In fact, most of the planet’s volcanic activity takes place within underwater spreading centers such as the Juan de Fuca Ridge, which experiences multiple, small volcanic eruptions each day, Kelley said.
“The magma’s pretty close to the surface. It’s about a mile beneath the surface, which is very shallow compared with a lot of land volcanoes, where it may be 8 miles (12.9 kilometers) deep,” Kelley said, adding that the viscosity, or thickness, of the magma can affect how much pressure builds up in the magma chamber. Like a thick tomato sauce cooking on the stove, air bubbles within high-viscosity magma rupture more dramatically than Axial Seamount’s thinner, runnier magma.
How to watch
Luckily, the relative mildness of Axial Seamount makes it perfect for close human observation. The next time the volcano erupts, the observatory even plans to publicly livestream the event, which has never been done before, Kelley said.
Observing an undersea volcanic eruption is no easy task. Scientists only directly witnessed one in action for the first time on April 29.
In the Pacific Ocean, about 1,300 miles (2,092 kilometers) west of Costa Rica, researchers partnering with the Woods Hole Oceanographic Institution, or WHOI, were on a routine submersible dive to collect data on the East Pacific Rise when they noticed the once-vibrant Tica vents were no longer teeming with sea life. Instead, the team found a charred “tubeworm barbeque,” as WHOI Emeritus Research Scholar Dan Fornari put it.

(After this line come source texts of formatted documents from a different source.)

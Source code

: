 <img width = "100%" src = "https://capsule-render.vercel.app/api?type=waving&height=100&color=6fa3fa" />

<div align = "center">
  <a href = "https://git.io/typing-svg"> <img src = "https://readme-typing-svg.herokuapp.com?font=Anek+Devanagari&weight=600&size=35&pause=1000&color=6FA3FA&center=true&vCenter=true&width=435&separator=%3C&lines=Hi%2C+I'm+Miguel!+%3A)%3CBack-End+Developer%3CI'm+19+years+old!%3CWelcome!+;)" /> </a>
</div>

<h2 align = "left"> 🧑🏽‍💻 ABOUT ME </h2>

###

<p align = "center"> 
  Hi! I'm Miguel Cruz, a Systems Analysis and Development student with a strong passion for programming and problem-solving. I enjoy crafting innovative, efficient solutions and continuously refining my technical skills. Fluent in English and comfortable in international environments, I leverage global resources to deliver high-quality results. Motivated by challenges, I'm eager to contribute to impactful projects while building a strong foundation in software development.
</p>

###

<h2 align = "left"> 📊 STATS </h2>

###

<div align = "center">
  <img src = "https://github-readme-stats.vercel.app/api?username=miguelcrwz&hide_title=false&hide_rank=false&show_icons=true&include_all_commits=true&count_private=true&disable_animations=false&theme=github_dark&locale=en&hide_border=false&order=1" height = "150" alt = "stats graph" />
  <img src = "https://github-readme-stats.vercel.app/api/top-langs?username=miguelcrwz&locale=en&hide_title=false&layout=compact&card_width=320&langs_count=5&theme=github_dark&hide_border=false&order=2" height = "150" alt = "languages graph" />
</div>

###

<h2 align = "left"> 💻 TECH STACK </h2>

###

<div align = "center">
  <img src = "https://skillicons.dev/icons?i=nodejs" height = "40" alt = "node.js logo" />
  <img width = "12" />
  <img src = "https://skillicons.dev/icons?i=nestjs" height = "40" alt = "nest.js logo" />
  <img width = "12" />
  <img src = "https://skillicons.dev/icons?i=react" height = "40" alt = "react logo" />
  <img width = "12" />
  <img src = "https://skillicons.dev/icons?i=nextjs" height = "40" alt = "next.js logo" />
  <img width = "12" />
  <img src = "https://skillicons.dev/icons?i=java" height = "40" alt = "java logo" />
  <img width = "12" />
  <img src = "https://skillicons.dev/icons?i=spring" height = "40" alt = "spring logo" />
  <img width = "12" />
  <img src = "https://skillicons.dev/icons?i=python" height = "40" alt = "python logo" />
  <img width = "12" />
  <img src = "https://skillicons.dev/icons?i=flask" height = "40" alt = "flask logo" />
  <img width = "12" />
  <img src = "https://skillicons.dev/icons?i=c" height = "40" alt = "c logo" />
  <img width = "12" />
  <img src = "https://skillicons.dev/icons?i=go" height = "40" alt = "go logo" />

Flashes of orange lava leaked through the seafloor before hardening in the freezing water, indicating an eruption was taking place.
“It’s quite a significant development,” Fornari said. “It’s a very understudied environment, because it’s hard to reach and because we have to use clever technology to understand it. … At the heart of it, we are watching (the) ways in which this planet gets built, gets constructed by volcanism on the seafloor.”
As above, so below
Unexpectedly, close observation of Axial Seamount has revealed the timing of its eruption isn’t just about what’s bubbling beneath the surface — it also has to do with what’s above.
All three of the most recent eruptions — in 1998, 2011 and 2015 — have occurred between January and April, the time of year when Earth is moving away from the sun.
“I don’t think we fully understand why that is, but it may be related to the (gravitational) forces from the moon influencing the volcano,” Wilcock said.
The moon orbits Earth each month, and its gravitational pull moves ocean tides up and down, causing pressure variations on the seafloor. As the volcano’s magma chamber reaches critical mass, these pressure changes put more stress on the caldera, the crater of the volcano created by previous eruptions. The pressure of high tide also causes more frequent earthquakes, slowly stressing the chamber to its breaking point, Kelley said.